Perbedaan sentimen Bitcoin terlihat jelas di berbagai platform sosial saat komentar bearish terus melebihi postingan bullish. Pola ini tetap berlangsung bahkan setelah pasar pulih tajam dari penurunan terakhir.
Stabilisasi harga belum mengubah kepercayaan di kalangan trader ritel. Nada suaranya mencerminkan kehati-hatian daripada antusiasme, meskipun harga bertahan di atas level psikologis utama.
Ketakutan yang terus-menerus menunjukkan bahwa dampak emosional dari penurunan belum hilang. Likuidasi dan trigger stop-loss memperkuat perilaku defensif.
📊 Apakah trader masih menunjukkan ketakutan ekstrem setelah Bitcoin pulih dari penurunan di $60.0K minggu lalu? Menurut data sosial, masih ada tingkat posting bearish yang sangat tinggi dibandingkan bullish.
🤔 Dengan kerumunan tetap pesimis, angka menunjukkan bahwa ritel takut… pic.twitter.com/vC2ZpXiR9R
— Santiment (@santimentfeed) 10 Februari 2026
Akibatnya, data sosial terus mencatat tingkat keraguan yang tinggi sementara harga menunjukkan stabilitas relatif.
Perbedaan sentimen Bitcoin sering muncul saat partisipasi ritel melemah selama fase pemulihan. Trader ragu untuk menginvestasikan modal tanpa konfirmasi yang lebih kuat.
Keragu-raguan ini mengurangi permintaan jangka pendek dan menjaga volume tetap rendah selama periode konsolidasi. Pola komunikasi ini menunjukkan bahwa trader lebih mengutamakan penghindaran risiko daripada peluang.
Ketika aktivitas ritel melambat, struktur pasar berubah. Pemegang yang lebih besar menghadapi tawaran yang lebih sedikit dan dapat membangun posisi secara bertahap. Siklus sentimen historis menunjukkan bahwa kemajuan sering dimulai saat mayoritas tetap skeptis dan kurang terekspos.
Perbedaan sentimen Bitcoin juga mencerminkan kecenderungan indikator sentimen untuk tertinggal dari pergerakan harga. Optimisme sosial sering meningkat hanya setelah kenaikan yang berkelanjutan terlihat. Pada saat itu, sebagian besar pergerakan mungkin sudah selesai.
Metode sosial saat ini menyerupai fase awal ketika ketakutan tetap dominan selama rebound awal. Pada periode tersebut, tekanan downside melemah sementara harga membentuk zona support yang lebih tinggi.

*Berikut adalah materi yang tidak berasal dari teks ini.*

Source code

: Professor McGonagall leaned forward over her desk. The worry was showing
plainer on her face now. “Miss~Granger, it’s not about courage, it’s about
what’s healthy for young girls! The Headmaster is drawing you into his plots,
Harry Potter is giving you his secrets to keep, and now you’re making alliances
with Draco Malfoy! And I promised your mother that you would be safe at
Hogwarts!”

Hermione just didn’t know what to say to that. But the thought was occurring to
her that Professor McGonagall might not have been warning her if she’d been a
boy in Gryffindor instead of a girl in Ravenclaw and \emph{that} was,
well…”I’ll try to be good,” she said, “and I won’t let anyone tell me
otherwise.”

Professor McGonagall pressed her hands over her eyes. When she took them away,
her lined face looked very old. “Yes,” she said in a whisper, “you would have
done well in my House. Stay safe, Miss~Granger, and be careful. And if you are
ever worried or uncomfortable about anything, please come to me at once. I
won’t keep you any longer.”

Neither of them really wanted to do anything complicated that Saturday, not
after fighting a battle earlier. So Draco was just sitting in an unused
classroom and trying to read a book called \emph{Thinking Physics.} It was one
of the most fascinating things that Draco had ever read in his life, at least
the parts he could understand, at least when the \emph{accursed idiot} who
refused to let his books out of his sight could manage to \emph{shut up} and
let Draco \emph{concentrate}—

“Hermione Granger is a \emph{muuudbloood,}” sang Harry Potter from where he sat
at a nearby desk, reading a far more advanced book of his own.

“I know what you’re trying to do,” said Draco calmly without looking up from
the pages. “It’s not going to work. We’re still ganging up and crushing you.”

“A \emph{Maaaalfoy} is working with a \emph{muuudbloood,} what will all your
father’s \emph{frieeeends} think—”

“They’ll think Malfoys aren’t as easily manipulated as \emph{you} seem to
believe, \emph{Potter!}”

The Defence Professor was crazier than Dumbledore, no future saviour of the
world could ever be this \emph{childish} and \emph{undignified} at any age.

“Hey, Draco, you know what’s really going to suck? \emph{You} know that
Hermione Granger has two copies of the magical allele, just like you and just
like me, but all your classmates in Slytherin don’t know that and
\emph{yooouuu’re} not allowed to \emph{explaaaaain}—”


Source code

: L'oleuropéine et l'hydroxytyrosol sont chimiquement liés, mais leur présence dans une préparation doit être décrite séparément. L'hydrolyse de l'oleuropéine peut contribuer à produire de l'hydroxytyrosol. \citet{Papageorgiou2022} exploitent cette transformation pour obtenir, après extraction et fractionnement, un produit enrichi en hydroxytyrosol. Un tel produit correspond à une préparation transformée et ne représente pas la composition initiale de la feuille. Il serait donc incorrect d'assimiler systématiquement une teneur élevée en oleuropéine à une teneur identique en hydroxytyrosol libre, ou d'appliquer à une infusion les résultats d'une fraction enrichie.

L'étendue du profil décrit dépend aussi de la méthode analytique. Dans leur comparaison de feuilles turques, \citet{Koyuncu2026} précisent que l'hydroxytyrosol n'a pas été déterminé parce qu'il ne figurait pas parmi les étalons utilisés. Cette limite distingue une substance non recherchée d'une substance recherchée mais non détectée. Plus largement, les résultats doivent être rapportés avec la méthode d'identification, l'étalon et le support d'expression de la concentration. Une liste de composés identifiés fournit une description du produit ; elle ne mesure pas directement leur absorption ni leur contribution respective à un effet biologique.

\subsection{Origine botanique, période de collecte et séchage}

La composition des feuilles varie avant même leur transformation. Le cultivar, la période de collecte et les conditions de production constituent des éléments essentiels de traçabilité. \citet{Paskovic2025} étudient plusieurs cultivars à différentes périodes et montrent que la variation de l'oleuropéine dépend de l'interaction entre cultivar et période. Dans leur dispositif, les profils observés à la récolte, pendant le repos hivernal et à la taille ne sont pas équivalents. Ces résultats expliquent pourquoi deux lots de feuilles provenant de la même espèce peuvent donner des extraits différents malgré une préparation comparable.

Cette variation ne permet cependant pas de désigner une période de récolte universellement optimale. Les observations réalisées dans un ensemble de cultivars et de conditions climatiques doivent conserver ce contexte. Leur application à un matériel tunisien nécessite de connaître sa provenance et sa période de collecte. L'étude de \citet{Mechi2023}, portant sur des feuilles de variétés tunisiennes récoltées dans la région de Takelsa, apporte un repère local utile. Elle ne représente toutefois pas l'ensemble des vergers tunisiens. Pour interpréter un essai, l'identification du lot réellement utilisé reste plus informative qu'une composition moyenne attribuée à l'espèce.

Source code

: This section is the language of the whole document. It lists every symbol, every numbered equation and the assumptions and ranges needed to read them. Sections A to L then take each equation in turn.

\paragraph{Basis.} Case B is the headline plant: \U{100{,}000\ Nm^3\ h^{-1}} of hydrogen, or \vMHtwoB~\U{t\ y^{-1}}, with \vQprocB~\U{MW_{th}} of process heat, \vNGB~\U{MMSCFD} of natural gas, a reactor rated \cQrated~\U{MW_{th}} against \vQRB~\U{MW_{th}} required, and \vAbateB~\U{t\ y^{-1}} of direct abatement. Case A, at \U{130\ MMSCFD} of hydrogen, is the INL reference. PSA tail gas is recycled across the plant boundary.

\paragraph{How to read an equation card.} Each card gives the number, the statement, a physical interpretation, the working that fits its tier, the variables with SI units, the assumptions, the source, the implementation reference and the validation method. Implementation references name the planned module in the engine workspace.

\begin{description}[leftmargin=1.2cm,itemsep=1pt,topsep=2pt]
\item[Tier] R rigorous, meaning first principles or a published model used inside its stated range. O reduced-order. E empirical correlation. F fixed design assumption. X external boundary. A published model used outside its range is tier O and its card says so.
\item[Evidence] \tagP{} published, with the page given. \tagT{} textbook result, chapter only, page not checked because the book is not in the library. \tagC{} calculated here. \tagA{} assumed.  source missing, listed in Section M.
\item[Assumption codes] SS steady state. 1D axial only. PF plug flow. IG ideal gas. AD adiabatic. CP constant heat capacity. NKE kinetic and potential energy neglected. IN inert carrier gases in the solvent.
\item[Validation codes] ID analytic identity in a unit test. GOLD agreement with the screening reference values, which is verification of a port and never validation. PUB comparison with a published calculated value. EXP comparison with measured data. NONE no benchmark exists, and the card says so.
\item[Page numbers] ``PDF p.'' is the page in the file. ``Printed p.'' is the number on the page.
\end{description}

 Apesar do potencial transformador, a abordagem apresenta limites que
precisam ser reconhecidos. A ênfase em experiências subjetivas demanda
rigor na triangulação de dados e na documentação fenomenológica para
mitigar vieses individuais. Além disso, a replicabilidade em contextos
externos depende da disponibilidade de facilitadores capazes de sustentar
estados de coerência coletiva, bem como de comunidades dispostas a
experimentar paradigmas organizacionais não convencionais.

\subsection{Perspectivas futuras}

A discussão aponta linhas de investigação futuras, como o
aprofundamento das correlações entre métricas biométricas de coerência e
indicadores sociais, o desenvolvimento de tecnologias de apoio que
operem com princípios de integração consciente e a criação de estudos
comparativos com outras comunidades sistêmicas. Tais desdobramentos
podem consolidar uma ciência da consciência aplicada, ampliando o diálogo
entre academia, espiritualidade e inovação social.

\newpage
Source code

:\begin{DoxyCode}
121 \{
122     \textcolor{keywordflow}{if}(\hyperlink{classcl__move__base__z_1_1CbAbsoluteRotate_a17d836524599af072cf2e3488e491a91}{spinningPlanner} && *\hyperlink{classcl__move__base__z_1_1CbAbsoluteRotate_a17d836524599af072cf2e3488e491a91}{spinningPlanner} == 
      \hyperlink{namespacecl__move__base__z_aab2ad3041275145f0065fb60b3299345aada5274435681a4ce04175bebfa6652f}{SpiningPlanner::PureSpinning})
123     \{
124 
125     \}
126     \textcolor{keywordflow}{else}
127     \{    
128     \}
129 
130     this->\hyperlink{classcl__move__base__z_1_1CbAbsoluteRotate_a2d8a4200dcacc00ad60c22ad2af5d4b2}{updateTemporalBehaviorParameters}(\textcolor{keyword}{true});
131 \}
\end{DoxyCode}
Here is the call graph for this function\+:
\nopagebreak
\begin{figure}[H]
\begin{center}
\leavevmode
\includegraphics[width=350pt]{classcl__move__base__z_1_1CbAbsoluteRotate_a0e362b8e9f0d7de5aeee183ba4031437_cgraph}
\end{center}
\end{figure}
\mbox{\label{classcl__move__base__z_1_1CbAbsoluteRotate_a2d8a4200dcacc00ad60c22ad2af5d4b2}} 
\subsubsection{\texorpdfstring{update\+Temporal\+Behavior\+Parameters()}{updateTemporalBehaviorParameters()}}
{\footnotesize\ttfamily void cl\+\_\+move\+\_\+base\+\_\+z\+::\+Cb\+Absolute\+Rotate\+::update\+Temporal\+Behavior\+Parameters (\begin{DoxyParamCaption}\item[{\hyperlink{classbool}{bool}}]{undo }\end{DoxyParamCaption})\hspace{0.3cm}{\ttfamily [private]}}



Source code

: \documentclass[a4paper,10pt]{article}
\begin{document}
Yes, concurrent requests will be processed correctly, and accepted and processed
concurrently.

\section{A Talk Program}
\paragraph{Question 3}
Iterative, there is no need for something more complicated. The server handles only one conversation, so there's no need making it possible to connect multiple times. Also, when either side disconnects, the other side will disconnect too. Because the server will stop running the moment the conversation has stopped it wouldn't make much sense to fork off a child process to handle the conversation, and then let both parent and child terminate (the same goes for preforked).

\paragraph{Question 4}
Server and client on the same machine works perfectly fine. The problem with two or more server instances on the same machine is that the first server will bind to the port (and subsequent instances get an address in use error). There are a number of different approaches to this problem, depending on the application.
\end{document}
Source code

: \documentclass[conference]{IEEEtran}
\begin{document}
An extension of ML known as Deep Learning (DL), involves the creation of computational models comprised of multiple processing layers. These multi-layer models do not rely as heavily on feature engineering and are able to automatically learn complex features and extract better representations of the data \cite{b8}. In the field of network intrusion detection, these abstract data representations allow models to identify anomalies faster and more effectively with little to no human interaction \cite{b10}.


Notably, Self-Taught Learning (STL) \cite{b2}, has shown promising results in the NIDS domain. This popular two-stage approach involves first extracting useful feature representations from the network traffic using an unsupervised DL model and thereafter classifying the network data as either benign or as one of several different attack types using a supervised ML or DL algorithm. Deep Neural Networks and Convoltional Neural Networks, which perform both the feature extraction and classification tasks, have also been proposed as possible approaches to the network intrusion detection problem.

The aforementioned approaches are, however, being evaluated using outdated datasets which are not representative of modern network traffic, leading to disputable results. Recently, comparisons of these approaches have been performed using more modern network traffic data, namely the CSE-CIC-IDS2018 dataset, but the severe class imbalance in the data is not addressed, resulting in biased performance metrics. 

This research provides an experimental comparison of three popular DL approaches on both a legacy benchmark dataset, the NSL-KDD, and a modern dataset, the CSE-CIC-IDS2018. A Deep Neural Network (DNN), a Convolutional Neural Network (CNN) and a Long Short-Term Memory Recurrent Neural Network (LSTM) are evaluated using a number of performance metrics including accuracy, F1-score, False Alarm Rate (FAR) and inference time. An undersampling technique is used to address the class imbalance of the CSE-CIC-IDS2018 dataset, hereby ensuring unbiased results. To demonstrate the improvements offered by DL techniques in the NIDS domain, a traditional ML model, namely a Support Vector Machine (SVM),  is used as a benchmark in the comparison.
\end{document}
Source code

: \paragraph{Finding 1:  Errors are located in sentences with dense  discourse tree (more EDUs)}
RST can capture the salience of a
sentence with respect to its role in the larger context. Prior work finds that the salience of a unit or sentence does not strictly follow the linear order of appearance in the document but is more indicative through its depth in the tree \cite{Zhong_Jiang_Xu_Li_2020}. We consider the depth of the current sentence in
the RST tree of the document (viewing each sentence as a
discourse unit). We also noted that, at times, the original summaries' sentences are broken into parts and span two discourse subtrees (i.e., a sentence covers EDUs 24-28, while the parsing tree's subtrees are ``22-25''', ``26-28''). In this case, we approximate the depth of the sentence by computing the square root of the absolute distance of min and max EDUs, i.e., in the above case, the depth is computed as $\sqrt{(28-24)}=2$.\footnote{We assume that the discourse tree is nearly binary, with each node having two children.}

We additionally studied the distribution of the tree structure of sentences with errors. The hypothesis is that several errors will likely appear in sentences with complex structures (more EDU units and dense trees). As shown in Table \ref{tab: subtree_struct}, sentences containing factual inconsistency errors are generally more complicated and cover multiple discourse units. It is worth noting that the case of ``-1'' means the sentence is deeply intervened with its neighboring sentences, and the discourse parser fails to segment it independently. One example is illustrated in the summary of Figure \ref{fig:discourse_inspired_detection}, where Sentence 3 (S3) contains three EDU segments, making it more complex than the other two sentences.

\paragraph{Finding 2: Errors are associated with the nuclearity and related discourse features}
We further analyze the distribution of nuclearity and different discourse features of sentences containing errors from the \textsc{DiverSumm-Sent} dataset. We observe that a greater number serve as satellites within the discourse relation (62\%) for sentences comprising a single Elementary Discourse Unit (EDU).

Sentimen negatif tidak menghentikan kelanjutan tetapi menyertainya selama tahap transisi.
Skeptisisme yang terus-menerus selama stabilisasi meningkatkan kemungkinan frustrasi di kalangan peserta yang tidak aktif. Ketika harga menolak penurunan lebih lanjut, ketakutan beralih dari sinyal peringatan menjadi sumber tekanan ke atas yang potensial.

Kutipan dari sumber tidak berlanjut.